Approximation Algorithm (1): Set Cover

An optimization problem is a problem of finding the minimum or maximum possible solution. For example, $\operatorname{SET COVER}$ is a well-known optimization problem. For a universe set $U = \{e_1,e_2,e_3,\cdots,e_n$} and subsets of $U$, $S_j(1 \le j \le n)$. $\operatorname{SET COVER}$ is a problem to find a collection of subsets which minimize the sum of costs of subset $W_j$ and it contains every element in $U$. For example, if $U = \{e_1,e_2,e_3,e_4,e_5$}, $S_1 = \{e_1,e_2$}, $S_2 = \{e_3,e_4$}, $S_3 = \{e_5$}, $S_4 = \{e_2,e_3$}, $S_5 = \{e_1$}, $S_6 = \{e_4$}, $W_1=10$, $W_2=10$, $W_3=1$, $W_4=15$, $W_5=1$, $W_6=1$. Optimal solution would be $W_3 + W_4 + W_5 + W_6 = 1 + 15 + 1 + 1 = 18$. Notice that $S_3 \cup S_4 \cup S_5 \cup S_6 = U$. However, $\operatorname{SET COVER}$ is known to be NP-hard, meaning it requires more than polynomial time unless P $=$ NP.

Now, here the approximation algorithm works.

An $\alpha$-approximation algorithm produces a solution within a factor of $\alpha$ of the optimum. That is, if the optimal solution cost is $\operatorname{OPT}$, the algorithm’s answer $\mathrm{ans}$ satisfies $\mathrm{ans} \le \alpha \cdot \operatorname{OPT}$.

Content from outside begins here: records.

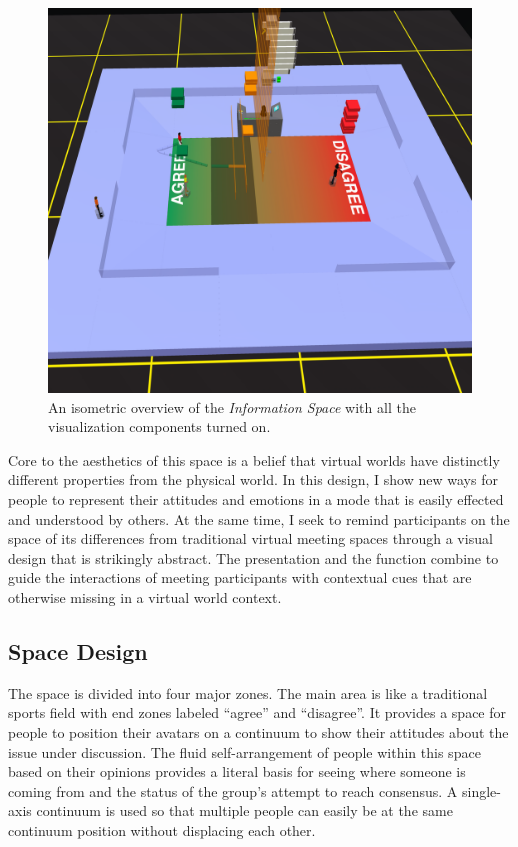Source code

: \begin{figure}[t]
	\includegraphics{figures/information-space-iso-overview.png}
	\caption{An isometric overview of the \emph{Information Space} with all the visualization components turned on.}
	\label{fig:information_space_overview}
\end{figure}

Core to the aesthetics of this space is a belief that virtual worlds have distinctly different properties from the physical world. In this design, I show new ways for people to represent their attitudes and emotions in a mode that is easily effected and understood by others. At the same time, I seek to remind participants on the space of its differences from traditional virtual meeting spaces through a visual design that is strikingly abstract. The presentation and the function combine to guide the interactions of meeting participants with contextual cues that are otherwise missing in a virtual world context.


\subsection{Space Design}

The space is divided into four major zones. The main area is like a traditional sports field with end zones labeled ``agree'' and ``disagree''. It provides a space for people to position their avatars on a continuum to show their attitudes about the issue under discussion. The fluid self-arrangement of people within this space based on their opinions provides a literal basis for seeing where someone is coming from and the status of the group's attempt to reach consensus. A single-axis continuum is used so that multiple people can easily be at the same continuum position without displacing each other.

For the easy of explanation, $\operatorname{SET COVER}$ can be converted like below. Minimize the $\sum\limits_{j=1}^{m} w_j x_j$ such that $\sum\limits_{j:e_i \in S_j} x_j \ge 1$, $x_j \in \{0,1$}. Notice that this kinds of problem is known as integer problem.

However, if we do relaxation, we can do approximation over this. New problem is like below.

Minimize the $\sum\limits_{j=1}^{m} w_j x_j$ such that $\sum\limits_{j:e_i \in S_j} x_j \ge 1$, $x_j \ge 0$. Notice that this kinds of problem is known as linear problem. Which is known to be solvable in the polynomial time.

After solving the LP above, we obtain a fractional solution $x_j$. However, to produce a valid integer solution, we need to round the values. To do so, we compute the maximum frequency $f_{e_i}$ of each element $e_i$ across all sets $S_j$. For example, if $U = \{e_1,e_2,e_3,e_4,e_5$}, $S_1 = \{e_1,e_2$}, $S_2 = \{e_3,e_4$}, $S_3 = \{e_5$}, $S_4 = \{e_2,e_3$}, $S_5 = \{e_1$}, $S_6 = \{e_4$}, $W_1=10$, $W_2=10$, $W_3=1$, $W_4=15$, $W_5=1$, $W_6=1$. The frequencies are $f_{e_1} = 2$, $f_{e_2} = 2$, $f_{e_3} = 2$, $f_{e_4} = 2$, $f_{e_5} = 1$. So the maximum frequency is $f = 2$. We then round up: set $x_j = 1$ if $x_j \ge \frac{1}{f}$, and $x_j = 0$ otherwise. Algorithm above can be done in polynomial time.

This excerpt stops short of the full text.